=== Section Start ===

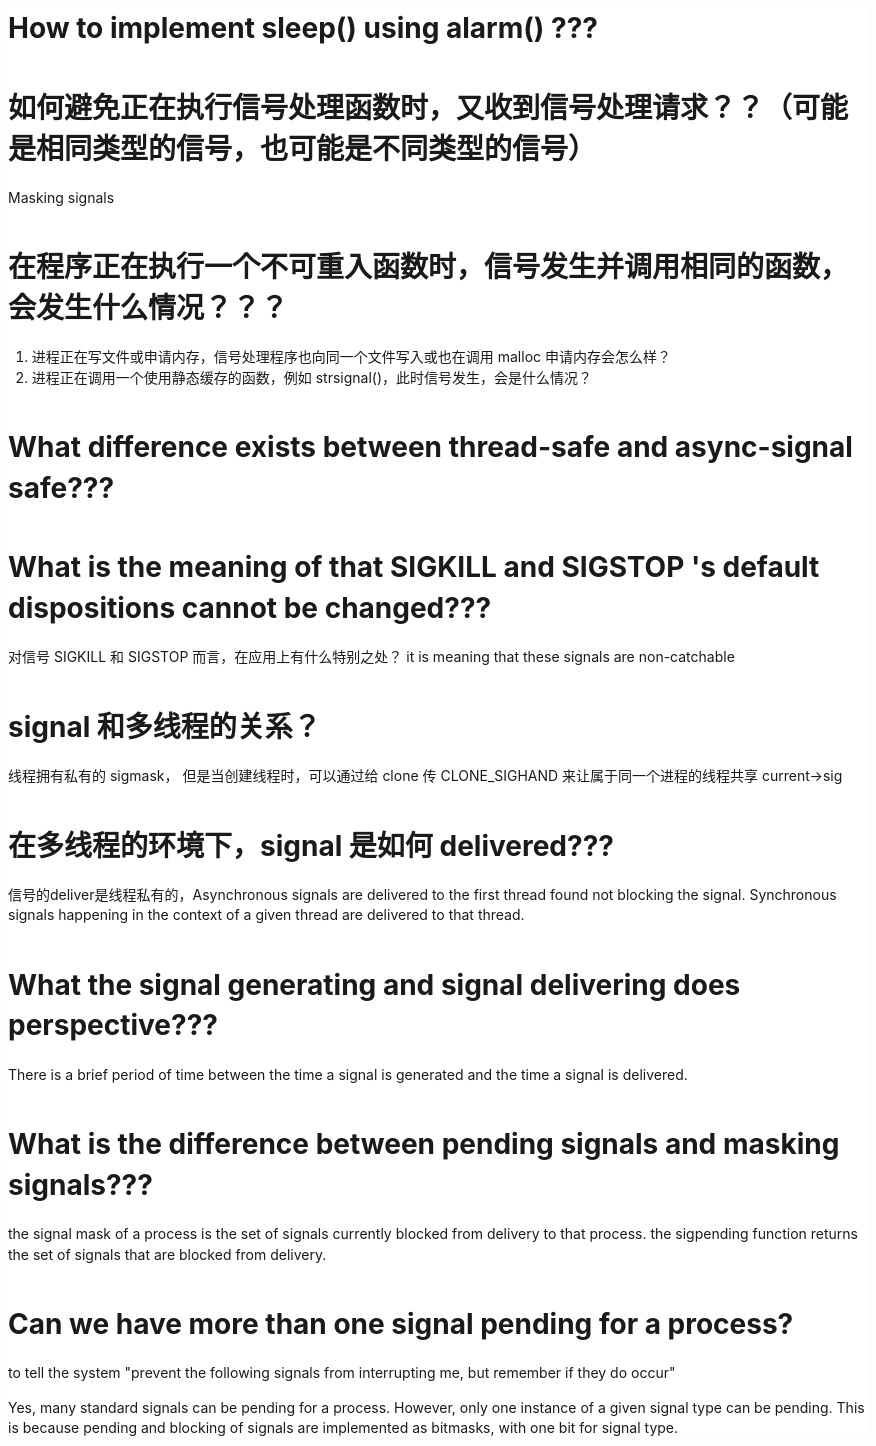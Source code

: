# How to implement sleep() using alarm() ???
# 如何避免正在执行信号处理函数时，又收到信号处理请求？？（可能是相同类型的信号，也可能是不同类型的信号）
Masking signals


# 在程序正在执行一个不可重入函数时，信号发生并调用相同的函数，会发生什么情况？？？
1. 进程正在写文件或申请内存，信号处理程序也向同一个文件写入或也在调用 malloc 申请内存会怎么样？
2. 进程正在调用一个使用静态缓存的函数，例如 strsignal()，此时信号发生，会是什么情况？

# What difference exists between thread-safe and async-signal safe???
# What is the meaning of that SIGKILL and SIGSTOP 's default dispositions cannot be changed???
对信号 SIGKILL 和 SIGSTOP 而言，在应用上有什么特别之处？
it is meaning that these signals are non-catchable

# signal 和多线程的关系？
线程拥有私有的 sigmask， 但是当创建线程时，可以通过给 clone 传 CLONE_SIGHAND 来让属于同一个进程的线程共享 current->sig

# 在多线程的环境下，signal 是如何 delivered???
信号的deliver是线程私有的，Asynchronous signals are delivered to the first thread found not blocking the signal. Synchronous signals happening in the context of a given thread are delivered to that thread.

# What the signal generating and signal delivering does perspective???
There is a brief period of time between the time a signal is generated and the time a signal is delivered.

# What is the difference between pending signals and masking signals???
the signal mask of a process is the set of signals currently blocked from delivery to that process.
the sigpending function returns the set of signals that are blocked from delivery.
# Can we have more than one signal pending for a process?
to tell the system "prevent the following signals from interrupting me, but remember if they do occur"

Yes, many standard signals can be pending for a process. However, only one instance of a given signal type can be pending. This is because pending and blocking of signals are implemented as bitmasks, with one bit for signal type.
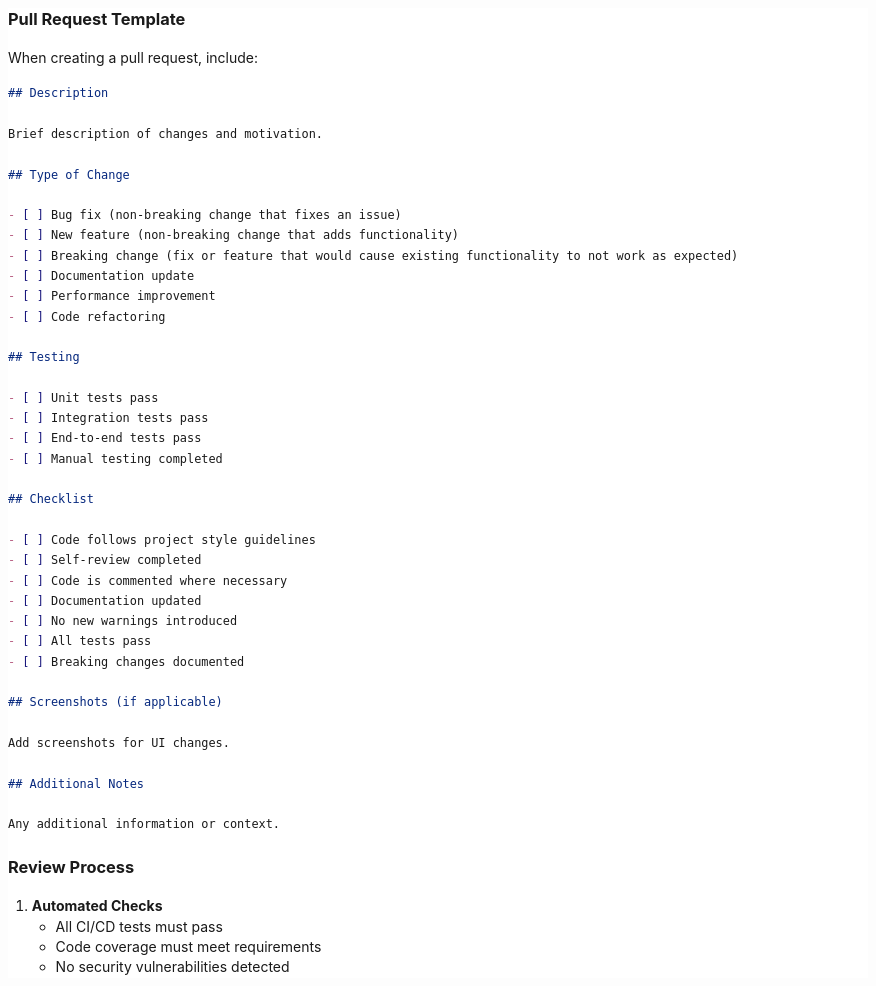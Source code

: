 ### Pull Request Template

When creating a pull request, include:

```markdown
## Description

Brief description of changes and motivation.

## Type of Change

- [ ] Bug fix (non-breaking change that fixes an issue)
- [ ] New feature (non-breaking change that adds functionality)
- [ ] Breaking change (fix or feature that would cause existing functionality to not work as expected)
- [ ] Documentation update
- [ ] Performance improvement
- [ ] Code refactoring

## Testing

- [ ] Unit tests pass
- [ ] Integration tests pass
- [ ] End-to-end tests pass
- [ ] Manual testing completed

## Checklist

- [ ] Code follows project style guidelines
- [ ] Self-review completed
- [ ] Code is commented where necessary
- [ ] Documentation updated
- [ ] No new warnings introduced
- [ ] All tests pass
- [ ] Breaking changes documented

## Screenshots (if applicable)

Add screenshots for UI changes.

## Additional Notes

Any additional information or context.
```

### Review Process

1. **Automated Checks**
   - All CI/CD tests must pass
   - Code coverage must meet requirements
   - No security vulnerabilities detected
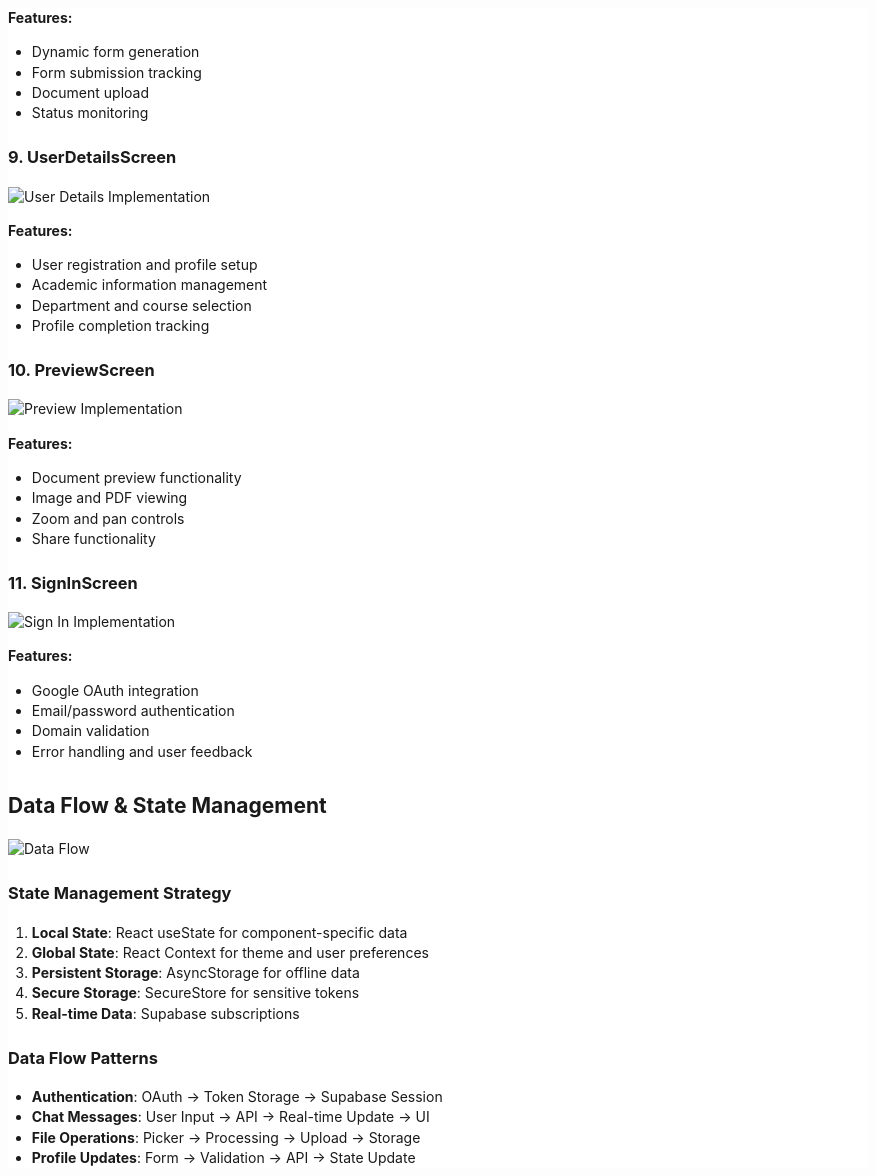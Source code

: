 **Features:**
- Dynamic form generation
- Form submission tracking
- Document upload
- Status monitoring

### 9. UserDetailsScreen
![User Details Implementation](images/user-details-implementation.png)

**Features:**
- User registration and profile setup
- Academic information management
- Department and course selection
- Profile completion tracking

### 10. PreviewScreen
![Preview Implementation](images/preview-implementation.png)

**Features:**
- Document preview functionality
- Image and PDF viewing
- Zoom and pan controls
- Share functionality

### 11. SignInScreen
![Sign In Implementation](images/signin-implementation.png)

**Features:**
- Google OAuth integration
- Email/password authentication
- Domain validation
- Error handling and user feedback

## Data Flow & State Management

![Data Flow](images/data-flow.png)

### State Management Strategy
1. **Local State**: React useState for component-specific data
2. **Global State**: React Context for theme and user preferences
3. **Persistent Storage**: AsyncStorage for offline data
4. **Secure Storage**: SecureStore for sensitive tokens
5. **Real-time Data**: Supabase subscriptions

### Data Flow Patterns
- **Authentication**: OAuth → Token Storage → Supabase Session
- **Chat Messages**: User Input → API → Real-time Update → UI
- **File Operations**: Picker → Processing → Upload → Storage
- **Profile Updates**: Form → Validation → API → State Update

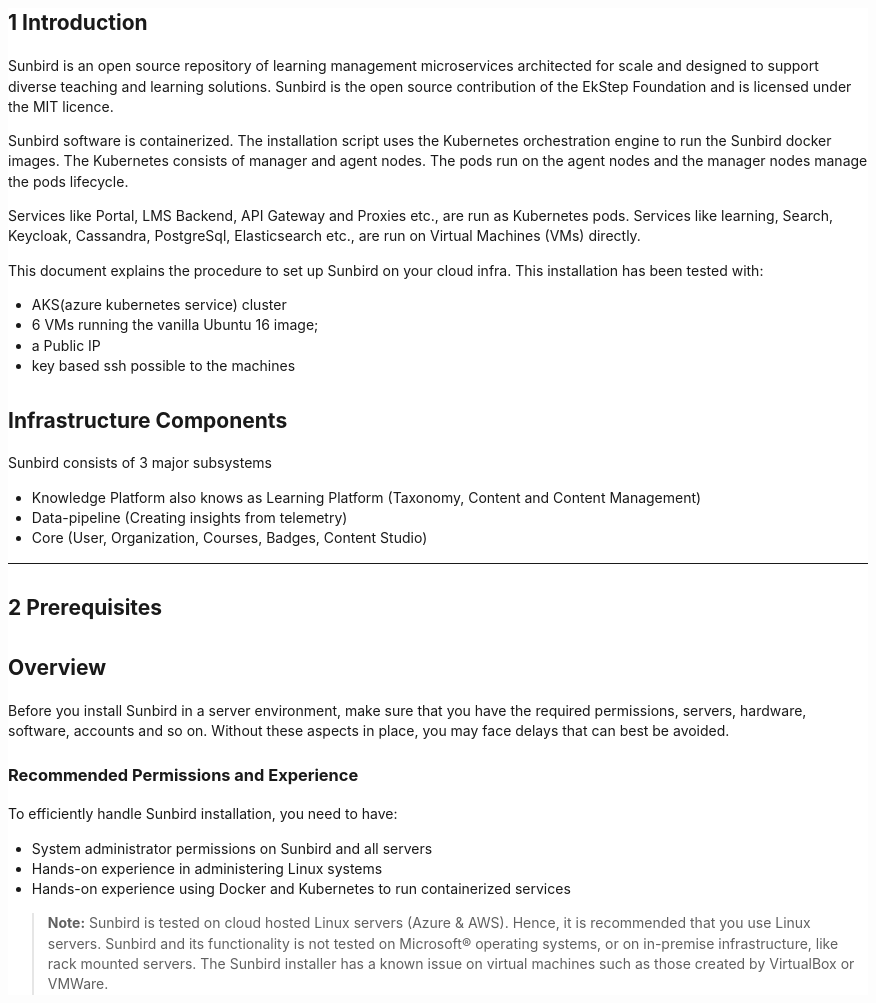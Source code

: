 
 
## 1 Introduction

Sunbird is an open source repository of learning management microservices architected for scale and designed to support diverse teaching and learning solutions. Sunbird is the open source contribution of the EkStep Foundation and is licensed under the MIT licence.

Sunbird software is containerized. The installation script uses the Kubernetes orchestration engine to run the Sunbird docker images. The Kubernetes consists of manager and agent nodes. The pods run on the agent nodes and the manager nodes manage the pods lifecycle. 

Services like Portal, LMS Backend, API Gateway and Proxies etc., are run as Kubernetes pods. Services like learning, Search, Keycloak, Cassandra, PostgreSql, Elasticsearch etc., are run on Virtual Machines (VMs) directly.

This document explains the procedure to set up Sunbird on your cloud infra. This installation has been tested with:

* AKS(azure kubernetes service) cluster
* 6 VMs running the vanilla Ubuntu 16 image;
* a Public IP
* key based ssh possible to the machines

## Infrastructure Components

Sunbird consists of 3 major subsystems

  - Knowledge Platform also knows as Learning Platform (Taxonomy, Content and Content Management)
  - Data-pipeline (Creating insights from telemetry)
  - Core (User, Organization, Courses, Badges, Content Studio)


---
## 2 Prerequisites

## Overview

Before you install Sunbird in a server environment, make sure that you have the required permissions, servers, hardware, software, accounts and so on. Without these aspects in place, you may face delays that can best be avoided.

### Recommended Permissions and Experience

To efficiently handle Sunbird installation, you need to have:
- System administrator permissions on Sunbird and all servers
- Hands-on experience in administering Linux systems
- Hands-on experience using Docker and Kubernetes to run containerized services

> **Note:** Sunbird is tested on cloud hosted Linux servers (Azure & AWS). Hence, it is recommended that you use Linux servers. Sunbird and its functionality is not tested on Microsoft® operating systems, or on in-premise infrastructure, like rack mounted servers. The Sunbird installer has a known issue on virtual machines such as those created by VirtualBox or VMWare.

=== Section End ===

__EXERCISE OBJECTIVE__: Please say only the number of lines in the data that hold "SIGKILL".

__EXPECTED ANSWER__: 2